Currently if I'm looking at a project on PyPI, it can be difficult to determine if it's "real" or not. I can look and see the user names that are publishing the project as well as certain key pieces of metadata such as the project home page, the source repository, etc.

Unfortunately, there's no way to verify that a project that has say.. https://github.com/pypa/pip in it's home page, is actually the real pip, and isn't a fake imposter pip. The same could go for other URLs, or email addresses etc. Thus it would be useful if there was some way to actually prove ownership of those URLs/emails, and either differentiate them in the UI somehow, or hide them completely unless they've been proven to be owned by one of the publishing users.

The text was updated successfully, but these errors were encountered:

jamadden · 2020-09-30T15:12:53Z

I recall issues like this coming up at least once, if not a few times, over in pypi-support. Someone would fork a repository, change the name in setup.py, and then upload it to PyPI, with or without any other changes. All of the documentation and other links would remain pointed to the originals. This was confusing for users and frustrating to owners of the original package.

So I'm 👍 for some sort of blue verified checkmark or something from that perspective.

With my publisher hat on, though, I would hope this would be completely automated and I wouldn't have to do anything special to earn that blue checkmark.

ewjoachim · 2020-10-02T12:17:38Z

One idea: we could add a blue checkmark for all links in the sidebar that contain a link back to the project's pypi page or pip install <project-name>. This would force us to load those links on the server, but it would be zero-effort for most packages.

That being said, it wouldn't help if they point to forked versions, but in that case, the github star count might be a tell.

calebbrown · 2022-11-02T23:23:05Z

👍

Any progress on this issue?

I've been looking at malware from PyPI and it is common for the author_email to be "spoofed" (either pointing to nowhere, or using somebody else's email address).

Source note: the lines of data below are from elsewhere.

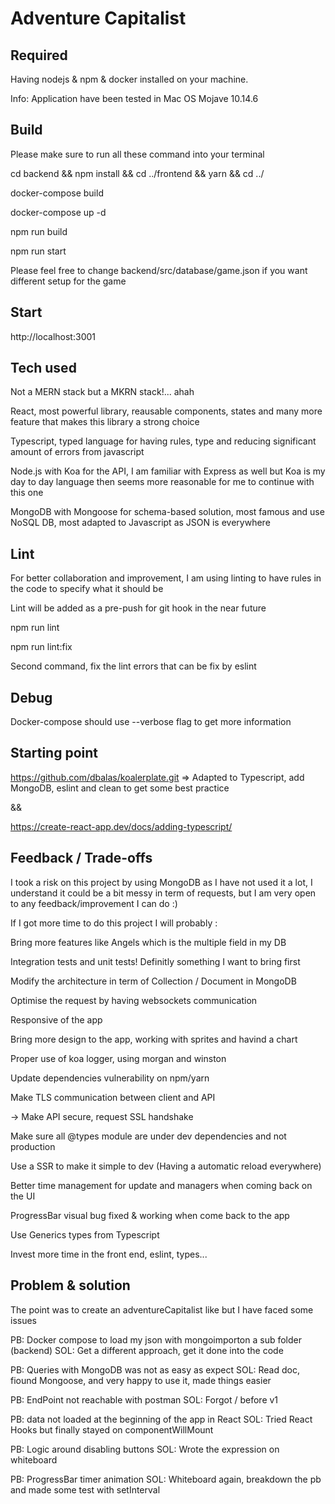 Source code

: # Adventure Capitalist


## Required

Having nodejs & npm & docker installed on your machine.

Info: Application have been tested in Mac OS Mojave 10.14.6



## Build


Please make sure to run all these command into your terminal


cd backend && npm install && cd ../frontend && yarn && cd ../


docker-compose build

docker-compose up -d


npm run build

npm run start


Please feel free to change backend/src/database/game.json if you want different setup for the game


## Start


http://localhost:3001


## Tech used


Not a MERN stack but a MKRN stack!... ahah


React, most powerful library, reausable components, states and many more feature that makes this library a strong choice

Typescript, typed language for having rules, type and reducing significant amount of errors from javascript

Node.js with Koa for the API, I am familiar with Express as well but Koa is my day to day language then seems more reasonable for me to continue with this one

MongoDB with Mongoose for schema-based solution, most famous and use NoSQL DB, most adapted to Javascript as JSON is everywhere


## Lint


For better collaboration and improvement, I am using linting to have rules in the code to specify what it should be


Lint will be added as a pre-push for git hook in the near future


npm run lint

npm run lint:fix


Second command, fix the lint errors that can be fix by eslint


## Debug


Docker-compose should use --verbose flag to get more information


## Starting point

https://github.com/dbalas/koalerplate.git => Adapted to Typescript, add MongoDB, eslint and clean to get some best practice


&&


https://create-react-app.dev/docs/adding-typescript/


## Feedback / Trade-offs


I took a risk on this project by using MongoDB as I have not used it a lot, I understand it could be a bit messy in term of requests, but I am very open to any feedback/improvement I can do :)


If I got more time to do this project I will probably :


Bring more features like Angels which is the multiple field in my DB


Integration tests and unit tests! Definitly something I want to bring first


Modify the architecture in term of Collection / Document in MongoDB


Optimise the request by having websockets communication


Responsive of the app


Bring more design to the app, working with sprites and havind a chart


Proper use of koa logger, using morgan and winston


Update dependencies vulnerability on npm/yarn


Make TLS communication between client and API

-> Make API secure, request SSL handshake


Make sure all @types module are under dev dependencies and not production


Use a SSR to make it simple to dev (Having a automatic reload everywhere)


Better time management for update and managers when coming back on the UI


ProgressBar visual bug fixed & working when come back to the app


Use Generics types from Typescript


Invest more time in the front end, eslint, types...


## Problem & solution


The point was to create an adventureCapitalist like but I have faced some issues

PB: Docker compose to load my json with mongoimporton a sub folder (backend)
SOL: Get a different approach, get it done into the code

PB: Queries with MongoDB was not as easy as expect
SOL: Read doc, fiound Mongoose, and very happy to use it, made things easier

PB: EndPoint not reachable with postman
SOL: Forgot / before v1

PB: data not loaded at the beginning of the app in React
SOL: Tried React Hooks but finally stayed on componentWillMount

PB: Logic around disabling buttons
SOL: Wrote the expression on whiteboard

PB: ProgressBar timer animation
SOL: Whiteboard again, breakdown the pb and made some test with setInterval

Some related context is this HN discussion: https://news.ycombinator.com/item?id=33438678 Many commenters are asking about providing this sort of information.

I see some considerations that need discussion:

how do you support small personal projects (one or two maintainers) and large projects (big team, company) at the same time?
how do you provide verification signals without creating a false sense of security? (e.g. hide unvalidated data from the UI versus showing a blue checkmark against it)

Some validation is easier than others as well - e.g. email validation is pretty straightforward, but homepage validation would require something like the ACME protocol.

ewjoachim · 2022-11-09T13:22:18Z

Haha, rereading my 2-year-old comment above about a blue check marks seems to resonate strangely in today's terms 😅

Who would have guessed...

di · 2022-11-15T21:32:22Z

My general thoughts here is that for metadata that we can 'verify', we should probably elevate that metadata in the UI over 'unverified' metadata.

We can already validate email addresses that correspond to verified emails of maintainers. That won't include the ability to verify mailinglist-style emails, but that could potentially be added to organizations once that feature lands.

With #12465, we'll be able to 'validate' the source repository as well, so any metadata that either references the given upstream source repository can be considered verified as well.

I agree that domains/urls will need to use the ACME protocol or something similar. I think there's probably a UX question on how these would be done per-project, if we wanted to go that route.

ewjoachim · 2022-11-19T11:36:24Z

Mastodon has a link verification system, that might be nice.

That's never going to be foolproof though.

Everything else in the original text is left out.